TASK BRIEF:
The answer should hold only the lines from the one containing "You can click" through the one containing "### (2) dla p=1: norma sumy" in the entries below, copied exactly, without pictures.

INFORMATION GIVEN:
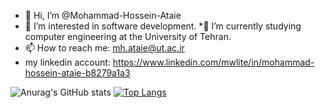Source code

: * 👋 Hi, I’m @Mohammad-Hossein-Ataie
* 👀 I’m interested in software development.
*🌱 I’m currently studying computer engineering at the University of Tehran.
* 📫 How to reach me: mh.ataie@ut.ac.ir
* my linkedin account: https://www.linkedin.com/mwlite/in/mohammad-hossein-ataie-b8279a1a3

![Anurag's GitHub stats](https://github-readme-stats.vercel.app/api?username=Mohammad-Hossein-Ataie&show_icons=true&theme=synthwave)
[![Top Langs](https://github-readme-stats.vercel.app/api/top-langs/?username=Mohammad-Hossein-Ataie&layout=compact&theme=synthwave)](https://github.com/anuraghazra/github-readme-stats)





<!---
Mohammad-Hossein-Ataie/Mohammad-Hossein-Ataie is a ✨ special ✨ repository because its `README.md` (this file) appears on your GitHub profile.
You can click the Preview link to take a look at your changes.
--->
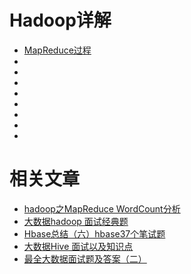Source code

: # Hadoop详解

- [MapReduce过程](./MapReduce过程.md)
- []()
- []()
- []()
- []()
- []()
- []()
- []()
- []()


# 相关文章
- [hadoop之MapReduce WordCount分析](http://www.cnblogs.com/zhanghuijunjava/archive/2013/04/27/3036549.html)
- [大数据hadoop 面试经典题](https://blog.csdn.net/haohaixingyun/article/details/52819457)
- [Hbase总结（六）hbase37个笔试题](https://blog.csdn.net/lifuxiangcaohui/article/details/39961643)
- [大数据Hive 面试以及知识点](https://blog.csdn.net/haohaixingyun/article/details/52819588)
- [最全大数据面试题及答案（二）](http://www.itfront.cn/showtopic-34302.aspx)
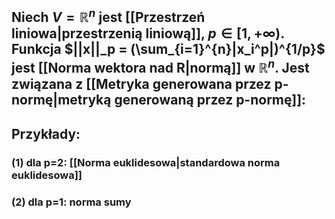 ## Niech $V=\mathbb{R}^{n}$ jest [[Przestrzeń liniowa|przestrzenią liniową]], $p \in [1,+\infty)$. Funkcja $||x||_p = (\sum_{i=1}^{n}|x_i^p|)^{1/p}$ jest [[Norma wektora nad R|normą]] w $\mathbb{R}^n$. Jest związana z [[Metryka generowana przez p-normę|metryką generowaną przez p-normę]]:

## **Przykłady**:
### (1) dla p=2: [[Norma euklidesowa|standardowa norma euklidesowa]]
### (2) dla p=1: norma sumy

* * *

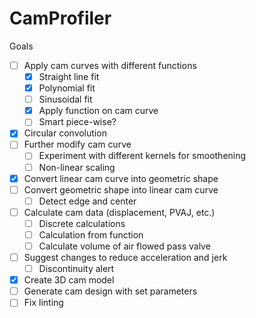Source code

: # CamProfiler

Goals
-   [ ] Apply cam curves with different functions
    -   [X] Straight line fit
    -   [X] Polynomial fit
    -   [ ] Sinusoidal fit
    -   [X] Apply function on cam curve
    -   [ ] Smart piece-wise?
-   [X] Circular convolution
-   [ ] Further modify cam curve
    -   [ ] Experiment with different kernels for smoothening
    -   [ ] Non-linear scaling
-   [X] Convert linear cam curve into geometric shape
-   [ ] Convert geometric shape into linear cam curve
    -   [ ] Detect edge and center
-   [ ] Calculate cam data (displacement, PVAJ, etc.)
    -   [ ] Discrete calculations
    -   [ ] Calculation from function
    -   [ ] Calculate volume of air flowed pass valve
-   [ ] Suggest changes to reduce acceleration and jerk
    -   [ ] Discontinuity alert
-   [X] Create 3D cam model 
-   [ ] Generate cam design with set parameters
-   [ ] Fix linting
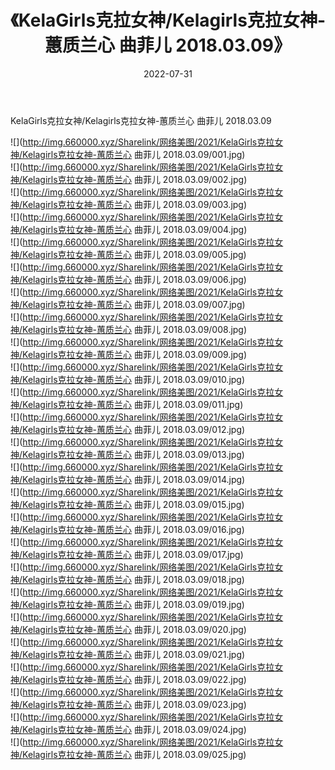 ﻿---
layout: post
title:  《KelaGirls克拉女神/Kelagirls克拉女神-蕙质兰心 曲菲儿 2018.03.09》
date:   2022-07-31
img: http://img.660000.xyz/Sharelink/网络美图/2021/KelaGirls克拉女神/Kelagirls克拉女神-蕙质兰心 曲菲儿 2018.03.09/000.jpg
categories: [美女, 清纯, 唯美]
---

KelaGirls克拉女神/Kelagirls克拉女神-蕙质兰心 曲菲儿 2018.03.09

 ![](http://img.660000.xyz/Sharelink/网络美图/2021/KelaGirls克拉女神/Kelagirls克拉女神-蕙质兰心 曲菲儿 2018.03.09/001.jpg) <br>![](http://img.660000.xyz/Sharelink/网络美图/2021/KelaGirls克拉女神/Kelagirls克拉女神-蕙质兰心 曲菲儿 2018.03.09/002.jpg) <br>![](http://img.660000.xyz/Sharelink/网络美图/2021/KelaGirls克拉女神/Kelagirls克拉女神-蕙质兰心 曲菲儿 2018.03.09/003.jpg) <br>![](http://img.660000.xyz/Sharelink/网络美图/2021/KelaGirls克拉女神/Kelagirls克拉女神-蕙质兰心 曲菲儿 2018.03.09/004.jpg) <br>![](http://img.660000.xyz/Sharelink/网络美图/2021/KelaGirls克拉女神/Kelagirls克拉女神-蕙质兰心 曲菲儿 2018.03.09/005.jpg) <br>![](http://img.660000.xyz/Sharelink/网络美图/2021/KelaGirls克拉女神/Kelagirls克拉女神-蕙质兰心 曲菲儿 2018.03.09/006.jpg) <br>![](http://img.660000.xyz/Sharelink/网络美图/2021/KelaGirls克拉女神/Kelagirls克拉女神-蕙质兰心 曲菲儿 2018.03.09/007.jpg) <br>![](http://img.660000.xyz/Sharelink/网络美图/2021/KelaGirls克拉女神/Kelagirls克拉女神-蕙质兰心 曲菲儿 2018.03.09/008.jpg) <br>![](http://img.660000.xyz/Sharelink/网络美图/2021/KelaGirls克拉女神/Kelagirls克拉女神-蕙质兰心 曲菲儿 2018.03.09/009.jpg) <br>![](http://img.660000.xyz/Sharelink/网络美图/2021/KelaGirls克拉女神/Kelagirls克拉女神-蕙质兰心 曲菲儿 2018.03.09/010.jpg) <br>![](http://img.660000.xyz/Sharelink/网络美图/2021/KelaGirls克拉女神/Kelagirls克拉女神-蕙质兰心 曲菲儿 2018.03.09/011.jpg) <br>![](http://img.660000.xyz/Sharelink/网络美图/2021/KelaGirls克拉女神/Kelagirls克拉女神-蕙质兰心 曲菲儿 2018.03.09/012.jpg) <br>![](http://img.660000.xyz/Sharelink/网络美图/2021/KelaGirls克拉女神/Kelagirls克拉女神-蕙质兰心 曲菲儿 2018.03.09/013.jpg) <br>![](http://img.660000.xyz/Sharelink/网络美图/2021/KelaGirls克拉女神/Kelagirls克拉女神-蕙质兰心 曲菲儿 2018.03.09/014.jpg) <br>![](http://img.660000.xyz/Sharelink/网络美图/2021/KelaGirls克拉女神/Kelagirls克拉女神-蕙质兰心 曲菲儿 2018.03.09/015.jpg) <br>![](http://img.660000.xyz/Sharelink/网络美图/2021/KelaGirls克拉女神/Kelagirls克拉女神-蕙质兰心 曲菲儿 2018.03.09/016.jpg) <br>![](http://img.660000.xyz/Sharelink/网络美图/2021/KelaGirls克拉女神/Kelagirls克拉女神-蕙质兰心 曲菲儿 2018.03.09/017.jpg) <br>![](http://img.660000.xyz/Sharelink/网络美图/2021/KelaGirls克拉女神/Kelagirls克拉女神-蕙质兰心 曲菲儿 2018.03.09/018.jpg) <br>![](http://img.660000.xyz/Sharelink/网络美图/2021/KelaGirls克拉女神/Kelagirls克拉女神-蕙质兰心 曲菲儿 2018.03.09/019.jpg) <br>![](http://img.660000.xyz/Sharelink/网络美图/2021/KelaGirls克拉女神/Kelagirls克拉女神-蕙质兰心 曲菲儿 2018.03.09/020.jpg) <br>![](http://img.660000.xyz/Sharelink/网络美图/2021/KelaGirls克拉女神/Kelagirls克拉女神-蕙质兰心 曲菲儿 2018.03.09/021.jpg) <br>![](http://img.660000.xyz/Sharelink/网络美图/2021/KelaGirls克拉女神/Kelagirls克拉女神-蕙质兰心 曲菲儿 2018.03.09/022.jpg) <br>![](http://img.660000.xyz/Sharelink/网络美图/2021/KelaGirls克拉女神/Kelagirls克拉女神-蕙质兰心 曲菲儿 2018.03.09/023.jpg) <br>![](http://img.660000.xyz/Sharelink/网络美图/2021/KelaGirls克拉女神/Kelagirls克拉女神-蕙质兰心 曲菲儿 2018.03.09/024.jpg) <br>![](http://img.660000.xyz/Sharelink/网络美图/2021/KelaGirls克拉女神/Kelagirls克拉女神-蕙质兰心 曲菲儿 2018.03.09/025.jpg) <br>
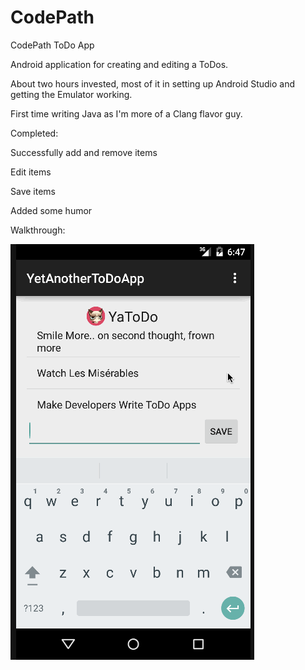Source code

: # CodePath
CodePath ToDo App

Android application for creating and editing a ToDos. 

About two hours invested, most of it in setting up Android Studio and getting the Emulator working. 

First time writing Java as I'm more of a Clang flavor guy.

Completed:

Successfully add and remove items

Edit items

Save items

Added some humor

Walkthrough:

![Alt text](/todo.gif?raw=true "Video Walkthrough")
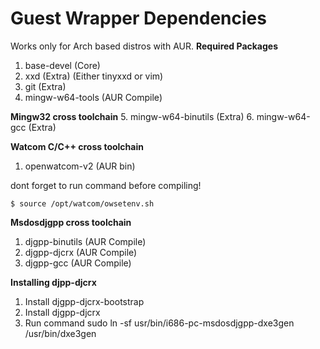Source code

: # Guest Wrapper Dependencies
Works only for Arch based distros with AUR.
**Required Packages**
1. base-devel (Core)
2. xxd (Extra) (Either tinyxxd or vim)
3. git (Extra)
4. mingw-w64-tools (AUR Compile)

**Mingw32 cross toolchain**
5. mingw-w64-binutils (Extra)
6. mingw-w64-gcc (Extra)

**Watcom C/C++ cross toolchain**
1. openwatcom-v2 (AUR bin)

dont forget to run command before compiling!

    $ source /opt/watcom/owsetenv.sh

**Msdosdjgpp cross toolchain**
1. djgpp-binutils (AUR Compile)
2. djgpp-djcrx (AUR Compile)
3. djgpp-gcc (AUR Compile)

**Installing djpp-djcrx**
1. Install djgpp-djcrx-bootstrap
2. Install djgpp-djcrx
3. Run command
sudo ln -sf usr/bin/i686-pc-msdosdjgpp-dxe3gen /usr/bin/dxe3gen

SOLUTION TO THE EXERCISE:
You can click the Preview link to take a look at your changes.
--->
Source code

: # Hadoop详解

- [MapReduce过程](./MapReduce过程.md)
- []()
- []()
- []()
- []()
- []()
- []()
- []()
- []()


# 相关文章
- [hadoop之MapReduce WordCount分析](http://www.cnblogs.com/zhanghuijunjava/archive/2013/04/27/3036549.html)
- [大数据hadoop 面试经典题](https://blog.csdn.net/haohaixingyun/article/details/52819457)
- [Hbase总结（六）hbase37个笔试题](https://blog.csdn.net/lifuxiangcaohui/article/details/39961643)
- [大数据Hive 面试以及知识点](https://blog.csdn.net/haohaixingyun/article/details/52819588)
- [最全大数据面试题及答案（二）](http://www.itfront.cn/showtopic-34302.aspx)
 ## Niech $V=\mathbb{R}^{n}$ jest [[Przestrzeń liniowa|przestrzenią liniową]], $p \in [1,+\infty)$. Funkcja $||x||_p = (\sum_{i=1}^{n}|x_i^p|)^{1/p}$ jest [[Norma wektora nad R|normą]] w $\mathbb{R}^n$. Jest związana z [[Metryka generowana przez p-normę|metryką generowaną przez p-normę]]:

## **Przykłady**:
### (1) dla p=2: [[Norma euklidesowa|standardowa norma euklidesowa]]
### (2) dla p=1: norma sumy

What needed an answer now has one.